• [Problem to work on] Could you copy out all of the records below exactly, leaving out every picture?

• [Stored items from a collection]
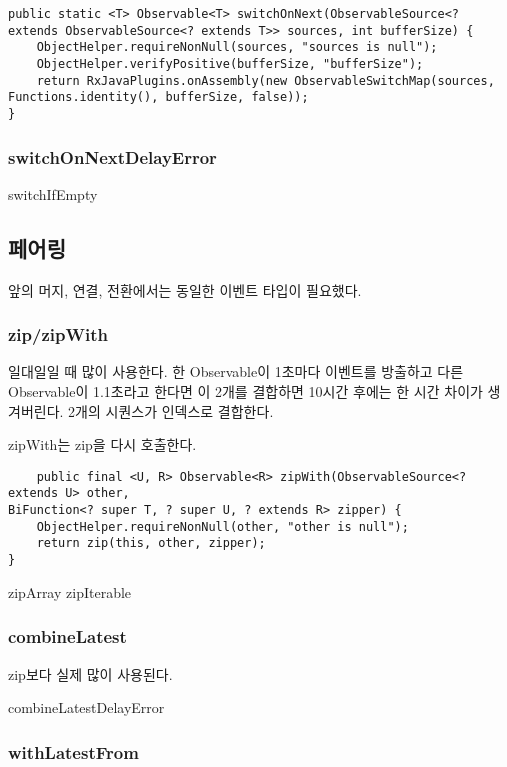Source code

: \documentclass{book}
\begin{document}
{\begin{verbatim}
public static <T> Observable<T> switchOnNext(ObservableSource<? extends ObservableSource<? extends T>> sources, int bufferSize) {
	ObjectHelper.requireNonNull(sources, "sources is null");
	ObjectHelper.verifyPositive(bufferSize, "bufferSize");
	return RxJavaPlugins.onAssembly(new ObservableSwitchMap(sources, Functions.identity(), bufferSize, false));
}
\end{verbatim}

\subsubsection{switchOnNextDelayError}

switchIfEmpty


\subsection{페어링}
앞의 머지, 연결, 전환에서는 동일한 이벤트 타입이 필요했다.

\subsubsection{zip/zipWith}
일대일일 때 많이 사용한다.
한 Observable이 1초마다 이벤트를 방출하고 다른 Observable이 1.1초라고 한다면 이 2개를 결합하면 10시간 후에는 한 시간 차이가 생겨버린다.
2개의 시퀀스가 인덱스로 결합한다.

zipWith는 zip을 다시 호출한다.
\begin{verbatim}
    public final <U, R> Observable<R> zipWith(ObservableSource<? extends U> other,
BiFunction<? super T, ? super U, ? extends R> zipper) {
	ObjectHelper.requireNonNull(other, "other is null");
	return zip(this, other, zipper);
}
\end{verbatim}

zipArray
zipIterable

\subsubsection{combineLatest}
zip보다 실제 많이 사용된다.

combineLatestDelayError

\subsubsection{withLatestFrom}

}
\end{document}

• [Your solution]
Source code

: \documentclass{book}
\begin{document}
{\begin{verbatim}
public static <T> Observable<T> switchOnNext(ObservableSource<? extends ObservableSource<? extends T>> sources, int bufferSize) {
	ObjectHelper.requireNonNull(sources, "sources is null");
	ObjectHelper.verifyPositive(bufferSize, "bufferSize");
	return RxJavaPlugins.onAssembly(new ObservableSwitchMap(sources, Functions.identity(), bufferSize, false));
}
\end{verbatim}

\subsubsection{switchOnNextDelayError}

switchIfEmpty


\subsection{페어링}
앞의 머지, 연결, 전환에서는 동일한 이벤트 타입이 필요했다.

\subsubsection{zip/zipWith}
일대일일 때 많이 사용한다.
한 Observable이 1초마다 이벤트를 방출하고 다른 Observable이 1.1초라고 한다면 이 2개를 결합하면 10시간 후에는 한 시간 차이가 생겨버린다.
2개의 시퀀스가 인덱스로 결합한다.

zipWith는 zip을 다시 호출한다.
\begin{verbatim}
    public final <U, R> Observable<R> zipWith(ObservableSource<? extends U> other,
BiFunction<? super T, ? super U, ? extends R> zipper) {
	ObjectHelper.requireNonNull(other, "other is null");
	return zip(this, other, zipper);
}
\end{verbatim}

zipArray
zipIterable

\subsubsection{combineLatest}
zip보다 실제 많이 사용된다.

combineLatestDelayError

\subsubsection{withLatestFrom}

}
\end{document}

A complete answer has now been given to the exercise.